[proofplan]
We prove the equivalence by constructing the correspondence in both directions. A representing natural isomorphism determines an element $u\in F(A)$ by evaluating the component at $A$ on $\operatorname{id}_A$, and naturality then shows that every element of $F(X)$ is uniquely of the form $F(f)(u)$. Conversely, a universal element defines a componentwise bijection $\operatorname{Hom}_{\mathcal C}(A,X)\to F(X)$, and functoriality of $F$ proves that these bijections assemble into a natural isomorphism.
[/proofplan]
[step:Extract a universal element from a representing natural isomorphism]
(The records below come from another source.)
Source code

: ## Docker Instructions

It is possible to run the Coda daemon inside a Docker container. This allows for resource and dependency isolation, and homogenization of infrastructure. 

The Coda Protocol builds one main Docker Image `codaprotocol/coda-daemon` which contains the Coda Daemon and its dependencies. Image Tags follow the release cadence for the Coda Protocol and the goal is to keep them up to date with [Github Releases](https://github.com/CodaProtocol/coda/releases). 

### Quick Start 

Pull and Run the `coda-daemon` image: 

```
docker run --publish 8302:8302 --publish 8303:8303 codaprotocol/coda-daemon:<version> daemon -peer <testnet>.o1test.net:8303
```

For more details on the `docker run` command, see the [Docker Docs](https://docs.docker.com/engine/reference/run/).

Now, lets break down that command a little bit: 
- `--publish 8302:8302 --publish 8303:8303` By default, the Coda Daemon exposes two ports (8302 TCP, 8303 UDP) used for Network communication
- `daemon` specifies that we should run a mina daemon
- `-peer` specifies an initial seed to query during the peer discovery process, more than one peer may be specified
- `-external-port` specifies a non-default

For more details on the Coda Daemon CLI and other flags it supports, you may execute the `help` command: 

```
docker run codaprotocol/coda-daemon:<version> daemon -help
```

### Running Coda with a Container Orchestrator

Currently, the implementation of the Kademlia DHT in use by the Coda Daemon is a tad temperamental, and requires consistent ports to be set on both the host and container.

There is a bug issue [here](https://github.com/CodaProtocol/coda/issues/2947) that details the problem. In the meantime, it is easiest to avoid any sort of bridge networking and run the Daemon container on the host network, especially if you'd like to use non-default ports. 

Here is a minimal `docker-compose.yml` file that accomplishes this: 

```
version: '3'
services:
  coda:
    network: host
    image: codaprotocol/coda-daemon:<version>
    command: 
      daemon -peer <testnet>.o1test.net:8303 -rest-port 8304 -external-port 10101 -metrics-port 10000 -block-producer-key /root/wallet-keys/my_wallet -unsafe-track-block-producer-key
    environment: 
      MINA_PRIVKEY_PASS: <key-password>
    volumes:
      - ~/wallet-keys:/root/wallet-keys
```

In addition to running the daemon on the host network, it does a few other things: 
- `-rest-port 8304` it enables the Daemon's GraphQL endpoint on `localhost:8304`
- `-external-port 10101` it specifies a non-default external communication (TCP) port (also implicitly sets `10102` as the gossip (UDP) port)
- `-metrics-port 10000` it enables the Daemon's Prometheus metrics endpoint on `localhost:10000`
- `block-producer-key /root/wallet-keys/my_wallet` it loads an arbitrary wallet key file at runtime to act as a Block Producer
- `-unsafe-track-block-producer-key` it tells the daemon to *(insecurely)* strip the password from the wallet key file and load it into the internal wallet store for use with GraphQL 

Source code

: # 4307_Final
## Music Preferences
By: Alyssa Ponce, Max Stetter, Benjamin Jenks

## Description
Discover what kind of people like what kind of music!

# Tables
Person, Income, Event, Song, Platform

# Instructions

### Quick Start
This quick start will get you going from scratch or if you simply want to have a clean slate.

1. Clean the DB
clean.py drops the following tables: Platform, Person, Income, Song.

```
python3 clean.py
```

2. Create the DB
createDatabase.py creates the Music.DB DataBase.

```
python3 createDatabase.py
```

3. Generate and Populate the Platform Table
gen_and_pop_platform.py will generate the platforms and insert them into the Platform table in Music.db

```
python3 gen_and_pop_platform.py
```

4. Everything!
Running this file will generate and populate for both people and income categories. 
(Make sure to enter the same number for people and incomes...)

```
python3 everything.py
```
Fix an object $A\in\mathcal C$, and define the covariant hom-functor
\begin{align*}
H_A:\mathcal C&\to \mathbf{Set}\\
X&\mapsto \operatorname{Hom}_{\mathcal C}(A,X).
\end{align*}
For a morphism $g:X\to Y$, the map $H_A(g):\operatorname{Hom}_{\mathcal C}(A,X)\to \operatorname{Hom}_{\mathcal C}(A,Y)$ is given by
\begin{align*}
H_A(g)(f)=g\circ f.
\end{align*}
This is set-valued because $\mathcal C$ is locally small.
Suppose $\alpha:H_A\Rightarrow F$ is a natural isomorphism. Define
\begin{align*}
u:=\alpha_A(\operatorname{id}_A)\in F(A).
\end{align*}
Let $X\in\mathcal C$ be an object and let $f:A\to X$ be a morphism. Naturality of $\alpha$ with respect to $f:A\to X$ gives
\begin{align*}
F(f)\circ \alpha_A=\alpha_X\circ H_A(f).
\end{align*}
Evaluating this equality at $\operatorname{id}_A\in \operatorname{Hom}_{\mathcal C}(A,A)$ gives
\begin{align*}
F(f)(u)
&=F(f)\bigl(\alpha_A(\operatorname{id}_A)\bigr)\\
&=\alpha_X\bigl(H_A(f)(\operatorname{id}_A)\bigr)\\
&=\alpha_X(f\circ \operatorname{id}_A)\\
&=\alpha_X(f).
\end{align*}
Since $\alpha_X:\operatorname{Hom}_{\mathcal C}(A,X)\to F(X)$ is a bijection, every $x\in F(X)$ has a unique morphism $f:A\to X$ such that $\alpha_X(f)=x$. The displayed identity is exactly $F(f)(u)=x$, so $u$ is a universal element with vertex $A$.
[guided]
We start from a representation and recover the element that should be universal. Fix an object $A\in\mathcal C$, and let
\begin{align*}
H_A:\mathcal C&\to \mathbf{Set}\\
X&\mapsto \operatorname{Hom}_{\mathcal C}(A,X)
\end{align*}
be the covariant hom-functor. For a morphism $g:X\to Y$, this functor acts by postcomposition:
\begin{align*}
H_A(g):\operatorname{Hom}_{\mathcal C}(A,X)&\to \operatorname{Hom}_{\mathcal C}(A,Y)\\
f&\mapsto g\circ f.
\end{align*}
The local smallness of $\mathcal C$ ensures that each $\operatorname{Hom}_{\mathcal C}(A,X)$ is a set, so $H_A$ really is a functor into $\mathbf{Set}$.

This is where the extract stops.